Qualcosa in quel modo di parlare indusse Martin a levare il capo, cercando di scrutare gli occhi del Macchinista, ma la visiera del berretto li teneva in ombra. Così Martin riabbassò lo sguardo sull’orologio.

— Mi dica una cosa — domandò dolcemente. — Se le ridò l’orologio, cosa ne farà?

— Be’, lo butterò nel fosso, ecco cosa farò — gli rispose il Macchinista, allungando la mano.

— E se qualcuno, passando, lo trovasse? e se girasse all’indietro il bottone? se fermasse il Tempo?

— Nessuno lo farà — mormorò il Macchinista. — Nemmeno se sapesse la storia.

— Vuol dire che era tutto un trucco? che questo è soltanto un normale orologio da pochi soldi?

— No — sussurrò il Macchinista — non ho detto questo: ho detto che nessuno girerebbe il bottone all’indietro. Sono tutti come te, Martin: sempre avanti, in cerca della felicità perfetta, in attesa del momento che non arriverà mai. — Il macchinista allungò di nuovo la mano.

Martin sospirò e scosse il capo. — In fondo, lei si è giocato di me.

— Tu stesso ti sei giocato, Martin. Adesso però sali sul Diretto per l’Inferno.

Spinse Martin su per i gradini dentro al vagone. Appena furono entrati, il treno cominciò a muoversi e il fischio lacerò la notte. Martin si trovò nella carrozza traballante cercando negli scompartimenti i volti dei passeggeri. Erano tutti lì seduti e in un certo senso la cosa non sembrava affatto strana.

Eccoli, gli ubriaconi e i peccatori; ecco, i giocatori, gli imbroglioni, i perditempo, i puttanieri e tutta l’allegra brigata. Sapevano dove stavano andando tutti quanti, ma non sembravano preoccuparsene. Le tendine erano tirate sui finestrini, ma dentro c’era luce, e tutti se la stavano spassando; cantavano e facevano girare la bottiglia, ridevano come matti, giocavano ai dadi, raccontavano barzellette e sparavano colossali spacconate, proprio come il padre di Martin cantava nella vecchia canzone.

— Una compagnia proprio in gamba — osservò Martin. — Certo, non ho mai visto un mazzo di gente così simpatica. E pare che si divertano sul serio!

Il Macchinista si strinse nelle spalle: — Ho paura che non saranno più tanto eccitati, quando arriveremo giù in Rimessa.

Per la terza volta, allungò la mano: — Adesso, prima che tu sieda, ridammi l’orologio, per favore. Gli affari sono affari.

Martin sorrise. — Gli affari sono affari — fece eco. — Io avevo accettato di salire sul suo treno se avessi potuto fermare il Tempo quando avessi trovato il giusto momento di felicità: e adesso credo di essere contento come non lo sono mai stato.

Con estrema lentezza, Martin pose le dita sul bottone di ricarica dell’orologio d’argento.

— No! — annaspò il Macchinista. — No! — Ma il bottone ruotò.

— Ti rendi conto di che cosa hai combinato? — gridò isterico il Macchinista. — Adesso non potremo mai più arrivare alla Rimessa! Non faremo che viaggiare, viaggiare… tutti, per sempre!

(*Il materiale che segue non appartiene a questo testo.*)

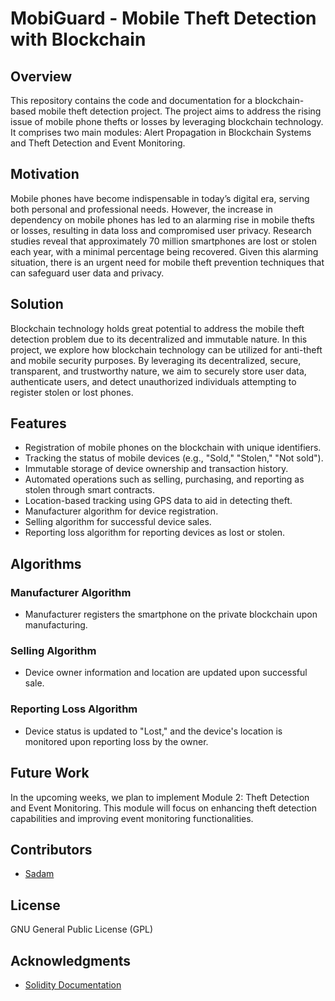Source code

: # MobiGuard - Mobile Theft Detection with Blockchain

## Overview
This repository contains the code and documentation for a blockchain-based mobile theft detection project. The project aims to address the rising issue of mobile phone thefts or losses by leveraging blockchain technology. It comprises two main modules: Alert Propagation in Blockchain Systems and Theft Detection and Event Monitoring.

## Motivation
Mobile phones have become indispensable in today’s digital era, serving both personal and professional needs. However, the increase in dependency on mobile phones has led to an alarming rise in mobile thefts or losses, resulting in data loss and compromised user privacy. Research studies reveal that approximately 70 million smartphones are lost or stolen each year, with a minimal percentage being recovered. Given this alarming situation, there is an urgent need for mobile theft prevention techniques that can safeguard user data and privacy.

## Solution
Blockchain technology holds great potential to address the mobile theft detection problem due to its decentralized and immutable nature. In this project, we explore how blockchain technology can be utilized for anti-theft and mobile security purposes. By leveraging its decentralized, secure, transparent, and trustworthy nature, we aim to securely store user data, authenticate users, and detect unauthorized individuals attempting to register stolen or lost phones.

## Features
- Registration of mobile phones on the blockchain with unique identifiers.
- Tracking the status of mobile devices (e.g., "Sold," "Stolen," "Not sold").
- Immutable storage of device ownership and transaction history.
- Automated operations such as selling, purchasing, and reporting as stolen through smart contracts.
- Location-based tracking using GPS data to aid in detecting theft.
- Manufacturer algorithm for device registration.
- Selling algorithm for successful device sales.
- Reporting loss algorithm for reporting devices as lost or stolen.

## Algorithms
### Manufacturer Algorithm
- Manufacturer registers the smartphone on the private blockchain upon manufacturing.

### Selling Algorithm
- Device owner information and location are updated upon successful sale.

### Reporting Loss Algorithm
- Device status is updated to "Lost," and the device's location is monitored upon reporting loss by the owner.

## Future Work
In the upcoming weeks, we plan to implement Module 2: Theft Detection and Event Monitoring. This module will focus on enhancing theft detection capabilities and improving event monitoring functionalities.

## Contributors
- [Sadam](https://www.github.com/Sadam452)

## License
GNU General Public License (GPL)

## Acknowledgments
- [Solidity Documentation](https://docs.soliditylang.org/en/v0.8.25/)
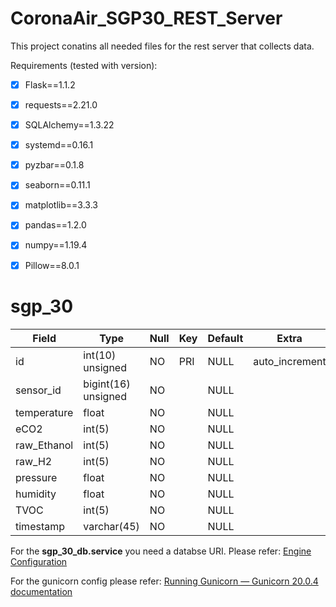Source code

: # CoronaAir_SGP30_REST_Server

This project conatins all needed files for the rest server that collects data.

Requirements (tested with version):

- [x] Flask==1.1.2

- [x] requests==2.21.0

- [x] SQLAlchemy==1.3.22

- [x] systemd==0.16.1

- [x] pyzbar==0.1.8

- [x] seaborn==0.11.1

- [x] matplotlib==3.3.3

- [x] pandas==1.2.0

- [x] numpy==1.19.4

- [x] Pillow==8.0.1

# sgp_30

| Field       | Type                | Null | Key | Default | Extra          |
| ----------- | ------------------- | ---- | --- | ------- | -------------- |
| id          | int(10) unsigned    | NO   | PRI | NULL    | auto_increment |
| sensor_id   | bigint(16) unsigned | NO   |     | NULL    |                |
| temperature | float               | NO   |     | NULL    |                |
| eCO2        | int(5)              | NO   |     | NULL    |                |
| raw_Ethanol | int(5)              | NO   |     | NULL    |                |
| raw_H2      | int(5)              | NO   |     | NULL    |                |
| pressure    | float               | NO   |     | NULL    |                |
| humidity    | float               | NO   |     | NULL    |                |
| TVOC        | int(5)              | NO   |     | NULL    |                |
| timestamp   | varchar(45)         | NO   |     | NULL    |                |

For the **sgp_30_db.service** you need a databse URI. Please refer:  [Engine Configuration](https://docs.sqlalchemy.org/en/13/core/engines.html)

For the gunicorn config please refer: [Running Gunicorn &mdash; Gunicorn 20.0.4 documentation](https://docs.gunicorn.org/en/latest/run.html)
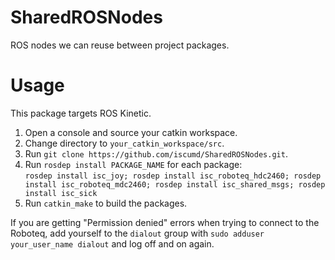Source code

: # SharedROSNodes
ROS nodes we can reuse between project packages.

# Usage
This package targets ROS Kinetic.

1. Open a console and source your catkin workspace.
2. Change directory to `your_catkin_workspace/src`.
3. Run `git clone https://github.com/iscumd/SharedROSNodes.git`.
4. Run `rosdep install PACKAGE_NAME` for each package:  
`rosdep install isc_joy; rosdep install isc_roboteq_hdc2460; rosdep install isc_roboteq_mdc2460; rosdep install isc_shared_msgs; rosdep install isc_sick`
5. Run `catkin_make` to build the packages.

If you are getting "Permission denied" errors when trying to connect to the Roboteq, add yourself to the `dialout` group with `sudo adduser your_user_name dialout` and log off and on again.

Martin sorrise e disse: — Lo so. Ma il piacere sta nel viaggio, non nella mèta: me l’ha insegnato lei. Così, forse posso anche rendermi utile: se mi potesse trovare un altro di questi berretti, e mi lascia tenere l’orologio.

E la storia è finita così: con il suo berretto e il vecchio orologio d’argento tutto ammaccato, non c’è e non ci sarà mai nell’universo intero una persona più felice di Martin. Martin, il nuovo Frenatore del Diretto per l’Inferno.